## EXERCISE DETAILS:
Please take the entries below from the first line through the line containing "foregoing negative consequences." and repeat them exactly, leaving out everything after.

## INPUT MATERIAL:
★ ★ ★ ★ ★
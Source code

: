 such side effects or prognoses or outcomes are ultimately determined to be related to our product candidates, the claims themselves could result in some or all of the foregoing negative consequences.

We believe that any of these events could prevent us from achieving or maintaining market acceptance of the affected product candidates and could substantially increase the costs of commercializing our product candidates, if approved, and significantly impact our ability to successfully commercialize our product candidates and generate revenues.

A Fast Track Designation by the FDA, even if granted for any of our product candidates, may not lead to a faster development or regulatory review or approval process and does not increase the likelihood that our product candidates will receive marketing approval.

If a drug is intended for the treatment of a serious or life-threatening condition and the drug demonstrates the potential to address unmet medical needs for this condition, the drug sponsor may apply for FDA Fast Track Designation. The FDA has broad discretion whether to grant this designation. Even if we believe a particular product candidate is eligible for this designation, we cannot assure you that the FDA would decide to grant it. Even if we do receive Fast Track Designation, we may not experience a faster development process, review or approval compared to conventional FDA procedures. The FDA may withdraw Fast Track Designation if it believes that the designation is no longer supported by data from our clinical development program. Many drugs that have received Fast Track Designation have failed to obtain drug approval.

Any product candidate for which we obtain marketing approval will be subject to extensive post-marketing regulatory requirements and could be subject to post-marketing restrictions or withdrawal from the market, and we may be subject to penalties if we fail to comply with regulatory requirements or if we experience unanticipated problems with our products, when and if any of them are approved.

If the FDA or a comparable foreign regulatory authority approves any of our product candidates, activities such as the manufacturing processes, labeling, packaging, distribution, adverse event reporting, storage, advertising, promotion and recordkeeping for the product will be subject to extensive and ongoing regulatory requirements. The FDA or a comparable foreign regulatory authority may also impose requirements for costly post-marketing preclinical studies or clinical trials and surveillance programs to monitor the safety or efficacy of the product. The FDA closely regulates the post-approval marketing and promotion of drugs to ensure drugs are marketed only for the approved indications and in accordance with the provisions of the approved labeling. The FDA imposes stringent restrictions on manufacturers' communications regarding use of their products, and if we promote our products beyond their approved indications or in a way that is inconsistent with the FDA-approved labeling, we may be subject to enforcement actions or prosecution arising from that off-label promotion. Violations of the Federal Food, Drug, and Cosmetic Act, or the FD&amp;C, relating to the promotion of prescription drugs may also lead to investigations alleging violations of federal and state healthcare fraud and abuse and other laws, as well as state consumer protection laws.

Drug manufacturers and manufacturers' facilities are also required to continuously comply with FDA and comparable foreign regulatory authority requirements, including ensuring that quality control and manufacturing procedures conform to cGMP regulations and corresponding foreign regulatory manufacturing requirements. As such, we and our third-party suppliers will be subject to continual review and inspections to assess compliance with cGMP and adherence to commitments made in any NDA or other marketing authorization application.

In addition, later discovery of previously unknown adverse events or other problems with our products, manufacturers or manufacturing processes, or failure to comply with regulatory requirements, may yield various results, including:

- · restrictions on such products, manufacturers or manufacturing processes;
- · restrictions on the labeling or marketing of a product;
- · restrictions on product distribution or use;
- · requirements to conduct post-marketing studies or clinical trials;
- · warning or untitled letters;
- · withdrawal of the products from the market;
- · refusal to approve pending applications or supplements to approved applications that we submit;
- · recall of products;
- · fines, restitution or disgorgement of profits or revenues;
★ ★ ★ ★ ★
## ANSWER FOR THIS EXERCISE:
Source code

: such side effects or prognoses or outcomes are ultimately determined to be related to our product candidates, the claims themselves could result in some or all of the foregoing negative consequences.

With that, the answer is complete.